Source texts of formatted documents
★ ★ ★ ★ ★
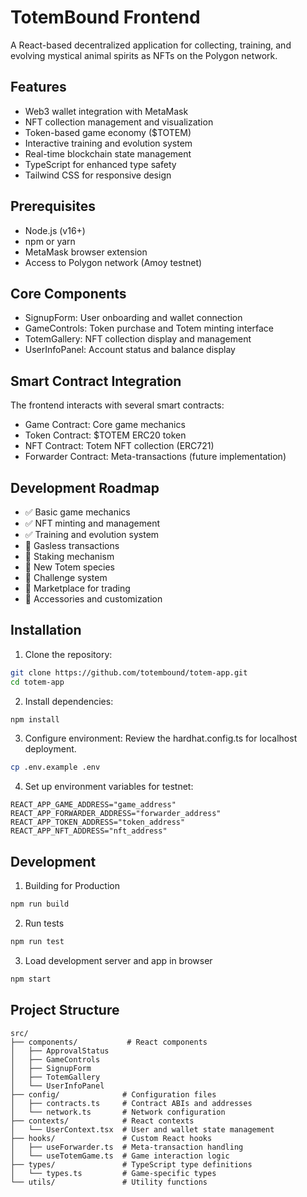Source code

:# TotemBound Frontend
A React-based decentralized application for collecting, training, and evolving mystical animal spirits as NFTs on the Polygon network.

## Features
- Web3 wallet integration with MetaMask
- NFT collection management and visualization
- Token-based game economy ($TOTEM)
- Interactive training and evolution system
- Real-time blockchain state management
- TypeScript for enhanced type safety
- Tailwind CSS for responsive design

## Prerequisites
- Node.js (v16+)
- npm or yarn
- MetaMask browser extension
- Access to Polygon network (Amoy testnet)

## Core Components
- SignupForm: User onboarding and wallet connection
- GameControls: Token purchase and Totem minting interface
- TotemGallery: NFT collection display and management
- UserInfoPanel: Account status and balance display

## Smart Contract Integration
The frontend interacts with several smart contracts:
- Game Contract: Core game mechanics
- Token Contract: $TOTEM ERC20 token
- NFT Contract: Totem NFT collection (ERC721)
- Forwarder Contract: Meta-transactions (future implementation)

## Development Roadmap
- ✅ Basic game mechanics
- ✅ NFT minting and management
- ✅ Training and evolution system
- 🔲 Gasless transactions
- 🔲 Staking mechanism
- 🔲 New Totem species
- 🔲 Challenge system
- 🔲 Marketplace for trading
- 🔲 Accessories and customization

## Installation
1. Clone the repository:
```bash
git clone https://github.com/totembound/totem-app.git
cd totem-app
```

2. Install dependencies:
```bash
npm install
```

3. Configure environment:
Review the hardhat.config.ts for localhost deployment.
```bash
cp .env.example .env
```

4. Set up environment variables for testnet:
```plaintext
REACT_APP_GAME_ADDRESS="game_address"
REACT_APP_FORWARDER_ADDRESS="forwarder_address"
REACT_APP_TOKEN_ADDRESS="token_address"
REACT_APP_NFT_ADDRESS="nft_address"
```

## Development

1. Building for Production
```bash
npm run build
```

2. Run tests
```bash
npm run test
```

3. Load development server and app in browser
```bash
npm start
```

## Project Structure
```plaintext
src/
├── components/           # React components
│   ├── ApprovalStatus
│   ├── GameControls
│   ├── SignupForm
│   ├── TotemGallery
│   └── UserInfoPanel
├── config/              # Configuration files
│   ├── contracts.ts     # Contract ABIs and addresses
│   └── network.ts       # Network configuration
├── contexts/            # React contexts
│   └── UserContext.tsx  # User and wallet state management
├── hooks/               # Custom React hooks
│   ├── useForwarder.ts  # Meta-transaction handling
│   └── useTotemGame.ts  # Game interaction logic
├── types/               # TypeScript type definitions
│   └── types.ts         # Game-specific types
└── utils/               # Utility functions
```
★ ★ ★ ★ ★
Task goal
Every line in the records above that holds "contracts" counts once; state the total and nothing else.

Result
2